LA SOCIALDEMOCRACIA: DEL ÉXITO A LA MUERTE
En marzo de este año el profesor Gabriel Tortella declaraba a un diario digital: “La izquierda ha muerto de éxito en todo el mundo. La socialdemocracia ha vencido en toda línea. Todos los países modernos son socialdemócratas, aunque estén gobernados por partidos conservadores”. Esta aseveración, que se ha repetido en distintos ámbitos, habría tenido pleno sentido de haberse pronunciado en los años setenta, pero resulta absolutamente falsa en los momentos actuales.

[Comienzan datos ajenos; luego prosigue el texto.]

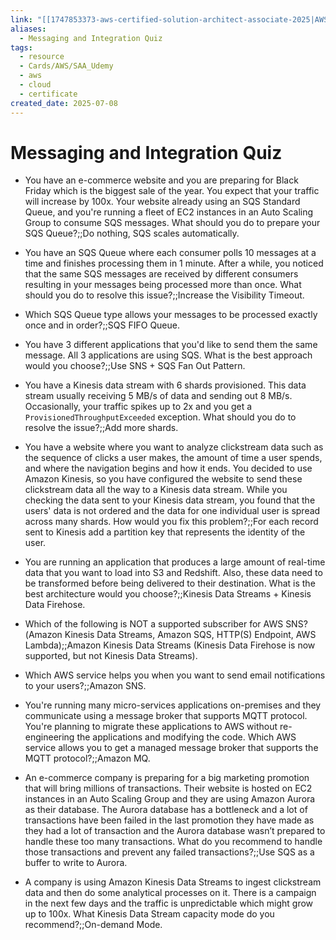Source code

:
 ```yaml
---
link: "[[1747853373-aws-certified-solution-architect-associate-2025|AWS Certified Solution Architect Associate 2025]]"
aliases:
  - Messaging and Integration Quiz
tags:
  - resource
  - Cards/AWS/SAA_Udemy
  - aws
  - cloud
  - certificate
created_date: 2025-07-08
---
```

# Messaging and Integration Quiz
- You have an e-commerce website and you are preparing for Black Friday which is the biggest sale of the year. You expect that your traffic will increase by 100x. Your website already using an SQS Standard Queue, and you're running a fleet of EC2 instances in an Auto Scaling Group to consume SQS messages. What should you do to prepare your SQS Queue?;;Do nothing, SQS scales automatically.
<!--SR:!2025-09-01,38,290-->
- You have an SQS Queue where each consumer polls 10 messages at a time and finishes processing them in 1 minute. After a while, you noticed that the same SQS messages are received by different consumers resulting in your messages being processed more than once. What should you do to resolve this issue?;;Increase the Visibility Timeout.
<!--SR:!2025-10-05,65,310-->
- Which SQS Queue type allows your messages to be processed exactly once and in order?;;SQS FIFO Queue.
<!--SR:!2025-09-25,57,310-->
- You have 3 different applications that you'd like to send them the same message. All 3 applications are using SQS. What is the best approach would you choose?;;Use SNS + SQS Fan Out Pattern.
<!--SR:!2025-09-09,43,290-->
- You have a Kinesis data stream with 6 shards provisioned. This data stream usually receiving 5 MB/s of data and sending out 8 MB/s. Occasionally, your traffic spikes up to 2x and you get a `ProvisionedThroughputExceeded` exception. What should you do to resolve the issue?;;Add more shards.
<!--SR:!2025-10-03,64,310-->
- You have a website where you want to analyze clickstream data such as the sequence of clicks a user makes, the amount of time a user spends, and where the navigation begins and how it ends. You decided to use Amazon Kinesis, so you have configured the website to send these clickstream data all the way to a Kinesis data stream. While you checking the data sent to your Kinesis data stream, you found that the users' data is not ordered and the data for one individual user is spread across many shards. How would you fix this problem?;;For each record sent to Kinesis add a partition key that represents the identity of the user.
<!--SR:!2025-09-30,62,310-->
- You are running an application that produces a large amount of real-time data that you want to load into S3 and Redshift. Also, these data need to be transformed before being delivered to their destination. What is the best architecture would you choose?;;Kinesis Data Streams + Kinesis Data Firehose.
<!--SR:!2025-08-15,18,270-->
- Which of the following is NOT a supported subscriber for AWS SNS?(Amazon Kinesis Data Streams, Amazon SQS, HTTP(S) Endpoint, AWS Lambda);;Amazon Kinesis Data Streams (Kinesis Data Firehose is now supported, but not Kinesis Data Streams).
<!--SR:!2025-08-09,8,270-->
- Which AWS service helps you when you want to send email notifications to your users?;;Amazon SNS.
<!--SR:!2025-10-06,66,310-->
- You're running many micro-services applications on-premises and they communicate using a message broker that supports MQTT protocol. You're planning to migrate these applications to AWS without re-engineering the applications and modifying the code. Which AWS service allows you to get a managed message broker that supports the MQTT protocol?;;Amazon MQ.
<!--SR:!2025-09-29,60,310-->
- An e-commerce company is preparing for a big marketing promotion that will bring millions of transactions. Their website is hosted on EC2 instances in an Auto Scaling Group and they are using Amazon Aurora as their database. The Aurora database has a bottleneck and a lot of transactions have been failed in the last promotion they have made as they had a lot of transaction and the Aurora database wasn’t prepared to handle these too many transactions. What do you recommend to handle those transactions and prevent any failed transactions?;;Use SQS as a buffer to write to Aurora.
<!--SR:!2025-09-30,54,270-->
- A company is using Amazon Kinesis Data Streams to ingest clickstream data and then do some analytical processes on it. There is a campaign in the next few days and the traffic is unpredictable which might grow up to 100x. What Kinesis Data Stream capacity mode do you recommend?;;On-demand Mode.
<!--SR:!2025-10-04,65,310-->


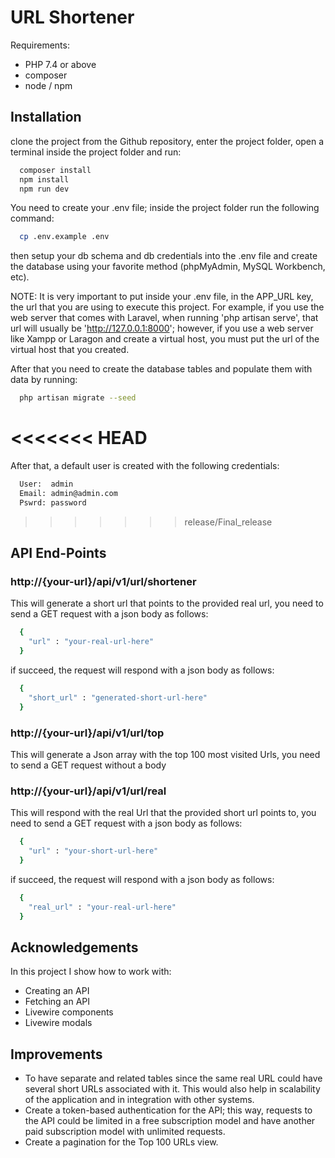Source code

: 
# URL Shortener

Requirements:

- PHP 7.4 or above
- composer
- node / npm



## Installation

clone the project from the Github repository, enter the project folder, open a terminal inside the project folder and run:

```bash
  composer install
  npm install
  npm run dev
```

You need to create your .env file; inside the project folder run the following command:

```bash
  cp .env.example .env
```

then setup your db schema and db credentials into the .env file and create the database using your favorite method (phpMyAdmin, MySQL Workbench, etc).

NOTE: It is very important to put inside your .env file, in the APP_URL key, the url that you are using to execute this project. For example, if you use the web server that comes with Laravel, when running 'php artisan serve', that url will usually be 'http://127.0.0.1:8000'; however, if you use a web server like Xampp or Laragon and create a virtual host, you must put the url of the virtual host that you created.

After that you need to create the database tables and populate them with data by running:

```bash
  php artisan migrate --seed
```

<<<<<<< HEAD
=======
After that, a default user is created with the  following credentials:

```bash
  User:  admin
  Email: admin@admin.com
  Pswrd: password
```

>>>>>>> release/Final_release
## API End-Points


### http://{your-url}/api/v1/url/shortener

This will generate a short url that points to the provided real url, you need to send a GET request with a json body as follows:

```bash
  {
    "url" : "your-real-url-here"
  }
```

if succeed, the request will respond with a json body as follows:

```bash
  {
    "short_url" : "generated-short-url-here"
  }
```



### http://{your-url}/api/v1/url/top

This will generate a Json array with the top 100 most visited Urls, you need to send a GET request without a body



### http://{your-url}/api/v1/url/real

This will respond with the real Url that the provided short url points to, you need to send a GET request with a json body as follows:

```bash
  {
    "url" : "your-short-url-here"
  }
```

if succeed, the request will respond with a json body as follows:

```bash
  {
    "real_url" : "your-real-url-here"
  }
```



## Acknowledgements

In this project I show how to work with:

 - Creating an API
 - Fetching an API
 - Livewire components
 - Livewire modals

## Improvements

 - To have separate and related tables since the same real URL could have several short URLs associated with it. This would also help in scalability of the application and in integration with other systems.
 - Create a token-based authentication for the API; this way, requests to the API could be limited in a free subscription model and have another paid subscription model with unlimited requests.
 - Create a pagination for the Top 100 URLs view.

La socialdemocracia se configuró como sistema intermedio entre el llamado socialismo real y el capitalismo salvaje del siglo XIX, contraponiendo el Estado social al Estado liberal. El liberalismo, partiendo de Montesquieu y de Rousseau, había establecido frente al Antiguo Régimen los derechos civiles y políticos, la división de poderes, el sometimiento por igual de todos ante la ley y el derecho de todos los ciudadanos a participar en los asuntos públicos; pero las condiciones económicas creadas con la división del trabajo y la Revolución industrial habían convertido todos estos derechos en papel mojado para la mayoría de los ciudadanos. La misma democracia estaba en peligro, porque la acumulación del poder económico en pocas manos concedía a una minoría suficientes medios y facilidades para falsear el juego político de manera que, tal como escribió Hermann Heller, bajo una máscara democrática, se establecía la más terrible de las dictaduras, la del dinero. Fueron muchas las voces que se levantaron frente a esta situación, proponiendo que el Estado liberal debería ser superado por un nuevo concepto político, el Estado social.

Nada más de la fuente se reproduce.